The Politics of Criminal Law in Progressive New York
Police misconduct, as is well known, was a major concern of the municipal reformers whose battle with the political machine was the centerpiece of urban Progressivism in the United States. In New York, the so-called "system" of police corruption conjured up by reformers was absolutely indispensable to the not inconsiderable success they had in weakening the Tammany machine between 1900 and World War I. This oft-told tale remains standard among historians regardless of whether they are sympathetic to the reformers or the machine.
The reformers construction of the police problem had enormous consequences for the subsequent shape of law enforcement in New York and other cities. In this paper I will argue that there were alternative reform constructions of the police problem, that the controversy between these approaches generated an explicit politics of criminal law reform in Progressive New York, and that its resolution - rather than the problem itself - shaped the future of law enforcement.
The paper will concentrate primarily on the career of State Supreme Court Justice - and from 1910-1913, Mayor - William Jay Gaynor. Foe of machine politicians, single-taxer, opponent of the judicial philosophy of substantive due process and friend of organized labor, Gaynor was best known as the most articulate critic of both the police and many reformers' ideal of aggressive law enforcement. His conception of criminal law enforcement was responsive, court-centered and severely circumscribed.
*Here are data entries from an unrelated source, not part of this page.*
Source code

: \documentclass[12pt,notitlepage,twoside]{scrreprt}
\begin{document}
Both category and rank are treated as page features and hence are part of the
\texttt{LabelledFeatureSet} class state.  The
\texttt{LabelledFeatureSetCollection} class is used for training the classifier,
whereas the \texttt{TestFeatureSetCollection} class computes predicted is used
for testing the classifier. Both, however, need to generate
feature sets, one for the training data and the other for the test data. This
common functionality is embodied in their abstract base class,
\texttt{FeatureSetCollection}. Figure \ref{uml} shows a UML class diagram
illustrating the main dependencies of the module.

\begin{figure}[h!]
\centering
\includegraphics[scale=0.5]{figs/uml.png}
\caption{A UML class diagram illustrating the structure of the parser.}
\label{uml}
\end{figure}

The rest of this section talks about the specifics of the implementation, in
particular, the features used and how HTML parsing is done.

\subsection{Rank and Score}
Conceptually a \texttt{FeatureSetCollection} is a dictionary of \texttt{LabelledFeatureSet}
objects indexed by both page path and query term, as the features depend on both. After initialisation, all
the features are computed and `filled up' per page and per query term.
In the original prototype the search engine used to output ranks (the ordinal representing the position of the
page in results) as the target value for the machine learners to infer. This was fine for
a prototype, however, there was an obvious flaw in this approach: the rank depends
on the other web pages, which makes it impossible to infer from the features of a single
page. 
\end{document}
Though like fellow reformers he was highly critical of police corruption and protection of vice, he was much more critical of police brutality and invasion of constitutional rights. Rather than wanting the police to enforce the law more vigorously and in accord with his private moral beliefs, he wanted their authority to be more subject to democratic and constitutional control. Widely publicized opinions on these matters made Gaynor an antagonist of the police, and also of well-known citizens who, in pursuit of a reforms in law enforcement, engaged themselves in highly aggressive, and to Gaynor unconstitutional, private enforcement of the criminal law.
The paper will first discuss the main problems with policing in New York, primarily violence and the inability of the force to effectively implement any sort of policy. It will then characterize critics of the police as being largely concerned with either one or the other fault, and briefly describe the private law enforcement activities of the most prominent reformers, who were mainly concerned with the later weakness. The bulk of the paper will then focus on Gaynor, both as a judicial critic (and obstructor) of these activists and as a politician, whose opposition to the violence and unconstitutionality of both reformers and policemen were a major factor in his election as Mayor of New York City in 1909. I will discuss Gaynor's own approach to police reform as Mayor, which was much more concerned with violence and strikebreaking than with implementing anti-vice policy, and explain how he was undone not by the machine or the police, but by other reformers, whose approach to law enforcement he had consistently rejected. I will suggest at the end that Gaynor's demise (in the crucible of the Becker-Rosenthal police murder scandal) resulted in the triumph of a newly aggressive, policy-oriented and politically-minded practice of law enforcement in the city that was an equally violent but far more efficient and dangerous "system" than anything the machine had devised before reform, and that created the need, as Gaynor had warned it would, for a new movement for due process protections in criminal law.